With respect to his Honour I accept that as a correct statement of principle. It accommodates the concept of "proximate control" referred to by Sully J and the concepts of "assent" and "approbation" referred to in R v Paine , and approved by Isaacs J in Webb v Bloch .
15 Hunt J then went on at 69,193(2) to reject the concept of "negligent publication" which had been referred to in the American case of Hellar v Bianco (1952) 244 P2d 757.
16 In Urbanchich his Honour held that proof that the relevant defendant:
(1) had been notified of the existence of the posters and of the plaintiff's complaint concerning their contents,
(2) had been requested to remove the posters,
(3) had the ability to remove those posters or obliterate their contents, and
(4) had failed within a reasonable period to do so
was capable of amounting to the publication by such defendant of those posters, provided that the jury also drew the inference from such conduct that the second defendant had in fact accepted a responsibility for the continued publication of those posters.
17 Counsel for the plaintiff submitted that the same principles should be applied in this case and that, if the jury were to find that the performance consisted of the actions and gestures described by the plaintiff's witnesses, and were satisfied such actions and gestures were seen by the headmaster, he was under a duty to stop the performance if he could, and his failure to do so amounted to adopting the defamatory content contained therein, or to put it another way, he became a co-publisher and therefore liable, and hence the defendant as his employer is liable.
18 He referred me in particular to the evidence of the headmaster that if he had seen what the plaintiff alleged he would have stopped it straight away, and that he would have been under a duty to do so.
19 I am not satisfied that the test is as suggested by the plaintiff. This is not a negligence action and, as Hunt J has pointed out, Australian law recognises no concept of publication by a negligent act. What must be shown is that the school authorities, and in practical terms that means the headmaster, consented to, approved of or adopted the continuance of the performance, or to put it another way, accepted a responsibility for its continuance.

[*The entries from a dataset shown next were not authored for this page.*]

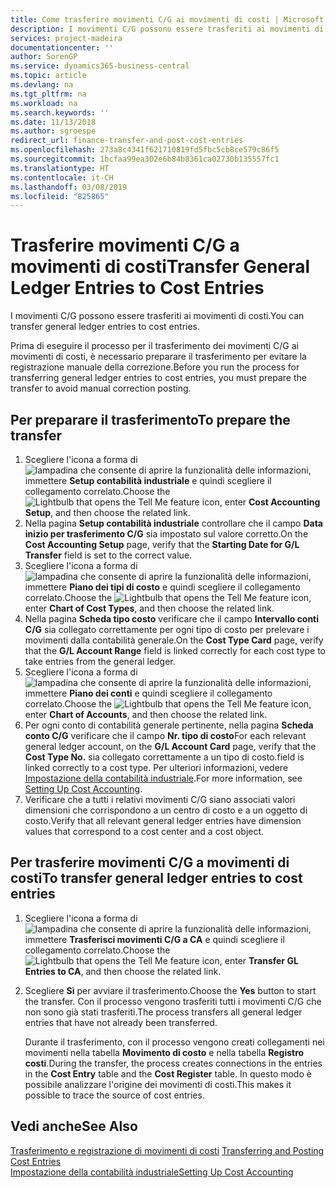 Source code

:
 ```yaml
---
title: Come trasferire movimenti C/G ai movimenti di costi | Microsoft Docs
description: I movimenti C/G possono essere trasferiti ai movimenti di costi.
services: project-madeira
documentationcenter: ''
author: SorenGP
ms.service: dynamics365-business-central
ms.topic: article
ms.devlang: na
ms.tgt_pltfrm: na
ms.workload: na
ms.search.keywords: ''
ms.date: 11/13/2018
ms.author: sgroespe
redirect_url: finance-transfer-and-post-cost-entries
ms.openlocfilehash: 273a8c4341f621710819fd5fbc5cb8ce579c86f5
ms.sourcegitcommit: 1bcfaa99ea302e6b84b8361ca02730b135557fc1
ms.translationtype: HT
ms.contentlocale: it-CH
ms.lasthandoff: 03/08/2019
ms.locfileid: "825865"
---
```

# <a name="transfer-general-ledger-entries-to-cost-entries"></a><span data-ttu-id="02953-103">Trasferire movimenti C/G a movimenti di costi</span><span class="sxs-lookup"><span data-stu-id="02953-103">Transfer General Ledger Entries to Cost Entries</span></span>
<span data-ttu-id="02953-104">I movimenti C/G possono essere trasferiti ai movimenti di costi.</span><span class="sxs-lookup"><span data-stu-id="02953-104">You can transfer general ledger entries to cost entries.</span></span>  

<span data-ttu-id="02953-105">Prima di eseguire il processo per il trasferimento dei movimenti C/G ai movimenti di costi, è necessario preparare il trasferimento per evitare la registrazione manuale della correzione.</span><span class="sxs-lookup"><span data-stu-id="02953-105">Before you run the process for transferring general ledger entries to cost entries, you must prepare the transfer to avoid manual correction posting.</span></span>  

## <a name="to-prepare-the-transfer"></a><span data-ttu-id="02953-106">Per preparare il trasferimento</span><span class="sxs-lookup"><span data-stu-id="02953-106">To prepare the transfer</span></span>  

1.  <span data-ttu-id="02953-107">Scegliere l'icona a forma di ![lampadina che consente di aprire la funzionalità delle informazioni](media/ui-search/search_small.png "Informazioni sull'operazione che si desidera eseguire"), immettere **Setup contabilità industriale** e quindi scegliere il collegamento correlato.</span><span class="sxs-lookup"><span data-stu-id="02953-107">Choose the ![Lightbulb that opens the Tell Me feature](media/ui-search/search_small.png "Tell me what you want to do") icon, enter **Cost Accounting Setup**, and then choose the related link.</span></span>  
2.  <span data-ttu-id="02953-108">Nella pagina **Setup contabilità industriale** controllare che il campo **Data inizio per trasferimento C/G** sia impostato sul valore corretto.</span><span class="sxs-lookup"><span data-stu-id="02953-108">On the **Cost Accounting Setup** page, verify that the **Starting Date for G/L Transfer** field is set to the correct value.</span></span>  
3.  <span data-ttu-id="02953-109">Scegliere l'icona a forma di ![lampadina che consente di aprire la funzionalità delle informazioni](media/ui-search/search_small.png "Informazioni sull'operazione che si desidera eseguire"), immettere **Piano dei tipi di costo** e quindi scegliere il collegamento correlato.</span><span class="sxs-lookup"><span data-stu-id="02953-109">Choose the ![Lightbulb that opens the Tell Me feature](media/ui-search/search_small.png "Tell me what you want to do") icon, enter **Chart of Cost Types**, and then choose the related link.</span></span>  
4.  <span data-ttu-id="02953-110">Nella pagina **Scheda tipo costo** verificare che il campo **Intervallo conti C/G** sia collegato correttamente per ogni tipo di costo per prelevare i movimenti dalla contabilità generale.</span><span class="sxs-lookup"><span data-stu-id="02953-110">On the **Cost Type Card** page, verify that the **G/L Account Range** field is linked correctly for each cost type to take entries from the general ledger.</span></span>  
5.  <span data-ttu-id="02953-111">Scegliere l'icona a forma di ![lampadina che consente di aprire la funzionalità delle informazioni](media/ui-search/search_small.png "Informazioni sull'operazione che si desidera eseguire"), immettere **Piano dei conti** e quindi scegliere il collegamento correlato.</span><span class="sxs-lookup"><span data-stu-id="02953-111">Choose the ![Lightbulb that opens the Tell Me feature](media/ui-search/search_small.png "Tell me what you want to do") icon, enter **Chart of Accounts**, and then choose the related link.</span></span>  
6.  <span data-ttu-id="02953-112">Per ogni conto di contabilità generale pertinente, nella pagina **Scheda conto C/G** verificare che il campo **Nr. tipo di costo**</span><span class="sxs-lookup"><span data-stu-id="02953-112">For each relevant general ledger account, on the **G/L Account Card** page, verify that the **Cost Type No.**</span></span> <span data-ttu-id="02953-113">sia collegato correttamente a un tipo di costo.</span><span class="sxs-lookup"><span data-stu-id="02953-113">field is linked correctly to a cost type.</span></span> <span data-ttu-id="02953-114">Per ulteriori informazioni, vedere [Impostazione della contabilità industriale](finance-set-up-cost-accounting.md).</span><span class="sxs-lookup"><span data-stu-id="02953-114">For more information, see [Setting Up Cost Accounting](finance-set-up-cost-accounting.md).</span></span>  
7.  <span data-ttu-id="02953-115">Verificare che a tutti i relativi movimenti C/G siano associati valori dimensioni che corrispondono a un centro di costo e a un oggetto di costo.</span><span class="sxs-lookup"><span data-stu-id="02953-115">Verify that all relevant general ledger entries have dimension values that correspond to a cost center and a cost object.</span></span>  

## <a name="to-transfer-general-ledger-entries-to-cost-entries"></a><span data-ttu-id="02953-116">Per trasferire movimenti C/G a movimenti di costi</span><span class="sxs-lookup"><span data-stu-id="02953-116">To transfer general ledger entries to cost entries</span></span>  
1.  <span data-ttu-id="02953-117">Scegliere l'icona a forma di ![lampadina che consente di aprire la funzionalità delle informazioni](media/ui-search/search_small.png "Informazioni sull'operazione che si desidera eseguire"), immettere **Trasferisci movimenti C/G a CA** e quindi scegliere il collegamento correlato.</span><span class="sxs-lookup"><span data-stu-id="02953-117">Choose the ![Lightbulb that opens the Tell Me feature](media/ui-search/search_small.png "Tell me what you want to do") icon, enter **Transfer GL Entries to CA**, and then choose the related link.</span></span>  
2.  <span data-ttu-id="02953-118">Scegliere **Sì** per avviare il trasferimento.</span><span class="sxs-lookup"><span data-stu-id="02953-118">Choose the **Yes** button to start the transfer.</span></span> <span data-ttu-id="02953-119">Con il processo vengono trasferiti tutti i movimenti C/G che non sono già stati trasferiti.</span><span class="sxs-lookup"><span data-stu-id="02953-119">The process transfers all general ledger entries that have not already been transferred.</span></span>  

    <span data-ttu-id="02953-120">Durante il trasferimento, con il processo vengono creati collegamenti nei movimenti nella tabella **Movimento di costo** e nella tabella **Registro costi**.</span><span class="sxs-lookup"><span data-stu-id="02953-120">During the transfer, the process creates connections in the entries in the **Cost Entry** table and the **Cost Register** table.</span></span> <span data-ttu-id="02953-121">In questo modo è possibile analizzare l'origine dei movimenti di costi.</span><span class="sxs-lookup"><span data-stu-id="02953-121">This makes it possible to trace the source of cost entries.</span></span>  

## <a name="see-also"></a><span data-ttu-id="02953-122">Vedi anche</span><span class="sxs-lookup"><span data-stu-id="02953-122">See Also</span></span>  
<span data-ttu-id="02953-123">[Trasferimento e registrazione di movimenti di costi](finance-transfer-and-post-cost-entries.md) </span><span class="sxs-lookup"><span data-stu-id="02953-123">[Transferring and Posting Cost Entries](finance-transfer-and-post-cost-entries.md) </span></span>  
[<span data-ttu-id="02953-124">Impostazione della contabilità industriale</span><span class="sxs-lookup"><span data-stu-id="02953-124">Setting Up Cost Accounting</span></span>](finance-set-up-cost-accounting.md)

20 I am further satisfied that as there is no evidence of oral or written material - the compere says he read out a rhythmic poem but cannot recall what was in it - the case is dealing with what was virtually a mime show, and because of the transient nature of the performance compared with the posters cases, I am further satisfied that the tests formulated by Hunt J need some modification in order to give effect to the principles indicated by his Honour which I have quoted.
21 I am, therefore, satisfied that it must be shown at some stage the headmaster became aware of the acts and gestures which conveyed the imputations alleged. Because of the transient nature of the performance, there is no room for the requirement of a complaint or request for removal (and I have already observed there was no complaint or request for removal in Byrne v Deane). The plaintiff must show the headmaster had the opportunity and ability to terminate the performance and must show that he failed to do so. Because of the transient nature of the performance there is no question of a reasonable time to stop it, but it must be shown that he had the ability and opportunity to terminate it before its natural conclusion. The jury must also draw the inference that in acting or failing to act as he did the headmaster in fact accepted responsibility for the continuation of the performance. But this concept of acceptance of responsibility could lead to confusion on the part of the jury and it seems to me preferable to put the issue to them in the alternative terms referred to by Hunt J at p 69,193(1), namely, whether he consented to, approved of or adopted the continuance of the performance.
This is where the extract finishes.